While shareholders are permitted to grant authority for up to four years, the Directors will seek shareholder authority each year in accordance with best practice.
Resolution 19 - Why is the Company seeking authority for Directors to allot shares in the Company?
In order to issue new ordinary shares which can, depending upon how the shares are issued, dilute individual shareholdings, directors require shareholder approval. It is a standard practice to seek authority at the annual general meeting to issue shares up to a certain limit to give Directors the flexibility permitted by corporate governance guidelines to respond to market developments and to enable allotments to take place to finance business opportunities as they arise.
The authority being sought is in line with standard market practice and with The Investment Association’s Share Capital Management Guidelines issued in July 2016 and renews last year’s authority.
Resolution 20 - Why is the Company seeking authority for Directors to allot shares in relation to the issue of Regulatory Capital Convertible Instruments?
The Company seeks this approval to enable it to issue financial instruments that meet the FCA's Regulatory Capital Requirements, with conversion or subscription rights to ordinary shares under certain circumstances. This enables the Company to raise additional tier one capital through the issue of Additional Tier 1 (AT1) instruments.

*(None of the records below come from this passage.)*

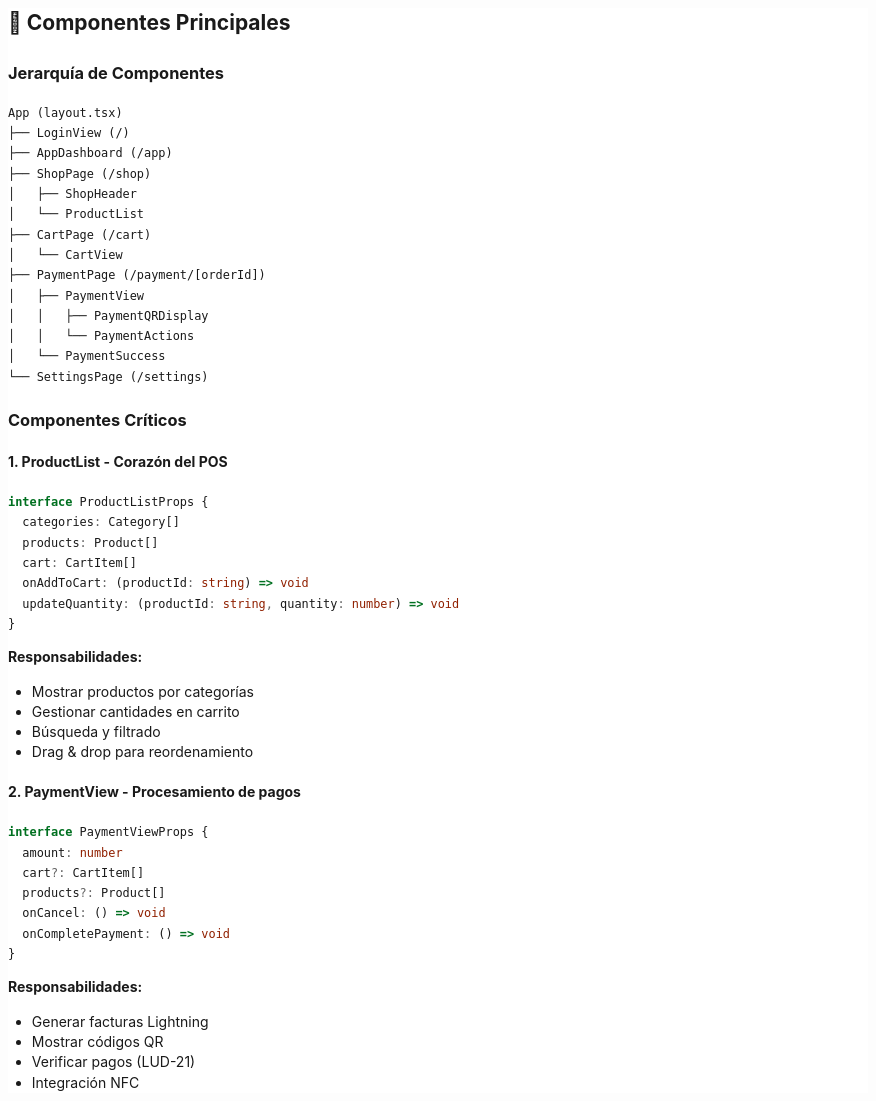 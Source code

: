 
## 🧩 Componentes Principales

### Jerarquía de Componentes

```
App (layout.tsx)
├── LoginView (/)
├── AppDashboard (/app)
├── ShopPage (/shop)
│   ├── ShopHeader
│   └── ProductList
├── CartPage (/cart)
│   └── CartView
├── PaymentPage (/payment/[orderId])
│   ├── PaymentView
│   │   ├── PaymentQRDisplay
│   │   └── PaymentActions
│   └── PaymentSuccess
└── SettingsPage (/settings)
```

### Componentes Críticos

#### 1. **ProductList** - Corazón del POS
```typescript
interface ProductListProps {
  categories: Category[]
  products: Product[]
  cart: CartItem[]
  onAddToCart: (productId: string) => void
  updateQuantity: (productId: string, quantity: number) => void
}
```

**Responsabilidades:**
- Mostrar productos por categorías
- Gestionar cantidades en carrito
- Búsqueda y filtrado
- Drag & drop para reordenamiento

#### 2. **PaymentView** - Procesamiento de pagos
```typescript
interface PaymentViewProps {
  amount: number
  cart?: CartItem[]
  products?: Product[]
  onCancel: () => void
  onCompletePayment: () => void
}
```

**Responsabilidades:**
- Generar facturas Lightning
- Mostrar códigos QR
- Verificar pagos (LUD-21)
- Integración NFC
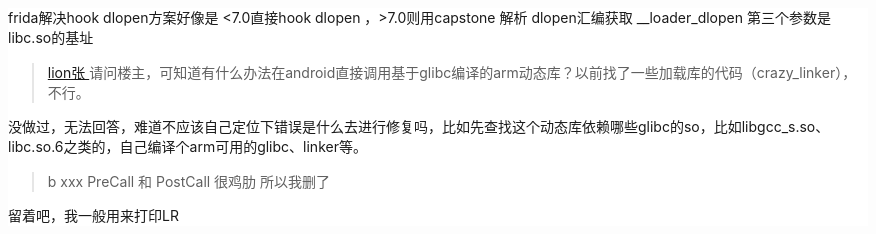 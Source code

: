 frida解决hook dlopen方案好像是 <7.0直接hook dlopen ，>7.0则用capstone 解析 dlopen汇编获取 __loader_dlopen 第三个参数是libc.so的基址





> [lion张 ](https://bbs.pediy.com/user-639328.htm)请问楼主，可知道有什么办法在android直接调用基于glibc编译的arm动态库？以前找了一些加载库的代码（crazy_linker），不行。

没做过，无法回答，难道不应该自己定位下错误是什么去进行修复吗，比如先查找这个动态库依赖哪些glibc的so，比如libgcc_s.so、libc.so.6之类的，自己编译个arm可用的glibc、linker等。





> b xxx PreCall 和 PostCall 很鸡肋 所以我删了

留着吧，我一般用来打印LR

The authority being sought is in line with industry wide standard market practice and renews last year’s authority.
Resolution 21 and 22 – Why is the Company seeking limited disapplication of pre-emption rights?
There are two separate resolutions permitting the disapplication of pre-emption rights in limited circumstances, which are consistent with last year and reflect The Pre-Emption Group’s Statement of Principles. Shareholders have a legal right to be offered shares on a pre-emptive basis, i.e. before non-shareholders are offered them.
However, companies can ask shareholders to dis-apply this right within certain limits recommended by The Pre-Emption Group’s Statement of Principles which state that shares can be issued up to 10 per cent. This allows the Company the flexibility to offer shares to persons other than its shareholders, such as a private placing in the market for example.
Our approach is standard and in line with market guidelines, renewing last year’s authority.
Resolution 23 - Why is the Company seeking limited disapplication of pre-emption rights in relation to the issue of Regulatory Capital Convertible Instruments?
As with resolution 21 and 22, shareholders have a legal right to be offered shares on a pre-emptive basis i.e. before non-shareholders are offered them but companies can ask shareholders to dis-apply this right.
In case of resolution 23 the disapplication relates solely to any ordinary shares that may be issued in relation to the terms of the Regulatory Capital Convertible Instruments. This enables the Company to raise additional tier 1 capital without issuing new shares.
The resolution is in line with standard market practice and renews last year’s authority.
Resolution 24 - Why is the Company seeking authority to purchase ordinary shares?
This resolution provides the Company authority to purchase its own ordinary shares in the market. This usually happens as part of a return of capital. The amount that can be purchased is limited to 10 per cent of the issued share capital. The current share buy-back programme is being undertaken using the authority granted at the 2018 AGM, not the authority being sought at the 2019 AGM.
Resolution 25 - Why is the Company seeking authority to purchase preference shares?
This resolution allows the Company to purchase its own preference shares in the market with restrictions on the minimum value the Company can pay. This may be preferable to making a call on the whole of a particular stock. This resolution is in line with standard market practice and guidelines. The Company seeks this authority on an annual basis.